Call arguments received by layer ‘key’ (type EinsumDense):
• inputs=tf.Tensor(shape=(64, 15, 512), dtype=float32)

Can anyone give me some advice please?

Hi @sugaprho

The reason for this error is clearly dimension mismatch. If I had to guess, you probably hard-coded the 256 value instead of using units parameter in this or previous exercises?

Hi @arvyzukai, I really appreciate for your kind response.
I didn’t hard code values, but I used parameters in the constructor or call method.
However, I closely looked at what mistake I made and I finally figure out what was wrong in my source code.

To do so, I printed the shape of data layer by layer.

In the Decoder, the data shapes evolves as follows.

  1. Input (64,15)
  2. Embedding (64,15,256)
  3. LSTM (64,15,256)
  4. Attention (64,15,256)
  5. LSTM (64,256) → (64, 15, 256)
  6. Dense (64,12000) → (64, 15, 12000)

In my case, I made mistake at step 5. After I corrected some parameter, my source pass unit test.

Thank you.

1 Like

Hi,
can you share where was the issue? I am facing similar problem, my Decoder tests pass bu the Translator passes the “quick check” with proper output but fails on the unit tests.

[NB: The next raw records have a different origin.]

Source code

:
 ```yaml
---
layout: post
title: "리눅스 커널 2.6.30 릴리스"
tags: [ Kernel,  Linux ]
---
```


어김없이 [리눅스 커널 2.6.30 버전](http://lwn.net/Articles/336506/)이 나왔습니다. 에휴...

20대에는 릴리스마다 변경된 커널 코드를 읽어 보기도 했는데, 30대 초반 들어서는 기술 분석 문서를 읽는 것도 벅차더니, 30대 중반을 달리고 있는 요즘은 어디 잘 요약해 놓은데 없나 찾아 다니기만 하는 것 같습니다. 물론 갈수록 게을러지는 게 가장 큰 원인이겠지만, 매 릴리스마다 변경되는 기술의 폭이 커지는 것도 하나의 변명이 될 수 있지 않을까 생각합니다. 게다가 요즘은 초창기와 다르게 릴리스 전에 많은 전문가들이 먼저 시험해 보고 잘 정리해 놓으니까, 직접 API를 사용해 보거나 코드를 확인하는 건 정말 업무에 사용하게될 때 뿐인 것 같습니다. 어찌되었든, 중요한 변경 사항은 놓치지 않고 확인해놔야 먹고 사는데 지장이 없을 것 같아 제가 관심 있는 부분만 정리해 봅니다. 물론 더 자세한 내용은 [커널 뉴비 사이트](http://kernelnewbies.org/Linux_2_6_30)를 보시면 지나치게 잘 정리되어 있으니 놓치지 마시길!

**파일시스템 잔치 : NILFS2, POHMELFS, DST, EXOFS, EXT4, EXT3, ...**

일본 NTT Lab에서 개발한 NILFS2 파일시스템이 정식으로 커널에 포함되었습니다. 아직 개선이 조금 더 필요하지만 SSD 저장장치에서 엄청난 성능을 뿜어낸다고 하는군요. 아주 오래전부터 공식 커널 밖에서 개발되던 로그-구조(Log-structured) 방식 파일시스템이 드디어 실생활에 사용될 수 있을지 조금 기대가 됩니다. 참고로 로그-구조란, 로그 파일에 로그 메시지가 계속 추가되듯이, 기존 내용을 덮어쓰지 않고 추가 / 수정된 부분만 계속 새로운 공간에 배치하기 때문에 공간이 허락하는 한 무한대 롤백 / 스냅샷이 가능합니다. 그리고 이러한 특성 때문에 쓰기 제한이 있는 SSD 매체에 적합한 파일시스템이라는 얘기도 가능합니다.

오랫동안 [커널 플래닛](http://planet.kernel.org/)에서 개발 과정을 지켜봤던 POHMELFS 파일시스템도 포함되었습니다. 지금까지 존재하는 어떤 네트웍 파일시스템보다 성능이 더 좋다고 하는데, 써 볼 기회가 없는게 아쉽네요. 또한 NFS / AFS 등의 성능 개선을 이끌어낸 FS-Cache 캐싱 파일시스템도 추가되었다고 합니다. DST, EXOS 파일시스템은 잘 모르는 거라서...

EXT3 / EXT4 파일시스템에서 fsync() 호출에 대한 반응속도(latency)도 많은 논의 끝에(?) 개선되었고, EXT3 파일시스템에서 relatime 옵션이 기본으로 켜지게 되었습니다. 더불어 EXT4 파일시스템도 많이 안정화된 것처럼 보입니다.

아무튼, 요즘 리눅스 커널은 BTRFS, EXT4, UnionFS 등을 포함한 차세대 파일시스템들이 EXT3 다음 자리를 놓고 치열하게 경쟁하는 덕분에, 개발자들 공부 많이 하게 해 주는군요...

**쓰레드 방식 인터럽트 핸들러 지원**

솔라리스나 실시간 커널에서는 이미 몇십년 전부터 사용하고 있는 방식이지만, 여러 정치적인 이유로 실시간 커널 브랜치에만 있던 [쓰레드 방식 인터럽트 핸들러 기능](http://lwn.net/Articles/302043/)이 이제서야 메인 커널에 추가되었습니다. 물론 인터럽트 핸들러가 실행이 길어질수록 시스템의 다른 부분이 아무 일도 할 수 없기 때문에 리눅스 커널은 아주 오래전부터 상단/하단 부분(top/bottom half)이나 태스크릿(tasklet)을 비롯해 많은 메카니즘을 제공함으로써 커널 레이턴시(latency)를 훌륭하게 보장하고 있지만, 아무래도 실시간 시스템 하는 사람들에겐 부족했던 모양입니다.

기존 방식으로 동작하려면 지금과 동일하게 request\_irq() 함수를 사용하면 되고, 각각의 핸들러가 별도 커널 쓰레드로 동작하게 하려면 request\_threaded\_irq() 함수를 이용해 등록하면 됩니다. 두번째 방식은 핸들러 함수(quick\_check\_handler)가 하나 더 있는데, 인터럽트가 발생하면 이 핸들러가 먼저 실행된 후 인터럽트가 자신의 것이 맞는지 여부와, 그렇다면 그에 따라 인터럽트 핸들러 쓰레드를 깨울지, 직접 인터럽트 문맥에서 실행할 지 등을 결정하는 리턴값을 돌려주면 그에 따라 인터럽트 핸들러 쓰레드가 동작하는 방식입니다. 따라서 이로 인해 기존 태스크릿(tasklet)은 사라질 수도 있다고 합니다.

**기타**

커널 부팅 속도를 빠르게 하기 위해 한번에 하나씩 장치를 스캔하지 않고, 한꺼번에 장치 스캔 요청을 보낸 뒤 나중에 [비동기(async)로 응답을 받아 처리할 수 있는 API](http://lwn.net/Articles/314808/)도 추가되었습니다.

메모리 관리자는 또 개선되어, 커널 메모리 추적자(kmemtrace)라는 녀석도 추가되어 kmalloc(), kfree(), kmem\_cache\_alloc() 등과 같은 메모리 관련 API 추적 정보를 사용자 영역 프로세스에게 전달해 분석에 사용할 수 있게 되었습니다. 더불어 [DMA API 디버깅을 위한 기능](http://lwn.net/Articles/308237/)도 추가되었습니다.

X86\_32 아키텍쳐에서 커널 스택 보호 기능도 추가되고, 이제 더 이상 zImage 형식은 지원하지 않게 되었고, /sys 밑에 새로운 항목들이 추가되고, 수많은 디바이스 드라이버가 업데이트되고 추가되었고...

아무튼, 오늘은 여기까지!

Looks to me that embedding layer in the decoder produces different output size Here’s the output of input parameters and dimensions in different steps:


Translator: 10000 512
Encoder: 10000, 512
Decoder: 10000, 512
Translator Context: (64, 15)
Translator Target: (64, 14)
Encoder context: (64, 15)

Encoder embedding: (64, 15, 512)

Encoder LSTM: (64, 15, 512)

Translator: Encoded context: (64, 15, 512)
Decoder input: (64, 15, 512) (64, 14)
Decoder Embedding: (64, 14, 256)
Decoder LSTM: (64, 14, 256)

Just for clarity my error is similar:

InvalidArgumentError: Exception encountered when calling layer 'key' (type EinsumDense).

{{function_node __wrapped__Einsum_N_2_device_/job:localhost/replica:0/task:0/device:GPU:0}} Expected dimension 512 at axis 0 of the input shaped [256,1,256] but got dimension 256 [Op:Einsum] name: 

Call arguments received by layer 'key' (type EinsumDense):
  • inputs=tf.Tensor(shape=(64, 19, 512), dtype=float32)

on calling self.mha in CrossAttention

Hi @Krzysztof_Jakubczyk

I cloud not answer for a while. I hope you already solve this problem.

Unfortunately, while I debug my code, I initialize the notebook file and I re-coded from the scratch.

In my experience, If you passed w1_unittest.test_cross_attention(CrossAttention) there is no problem in self.mha. For me, in the Decoder class, I sequentially pass the variable function by function because the given code is based on the functional api.

I don’t remember exactly, as far as I remember, I didn’t pass the variable x.

I hope your successful completion on the Exercise.

Regards,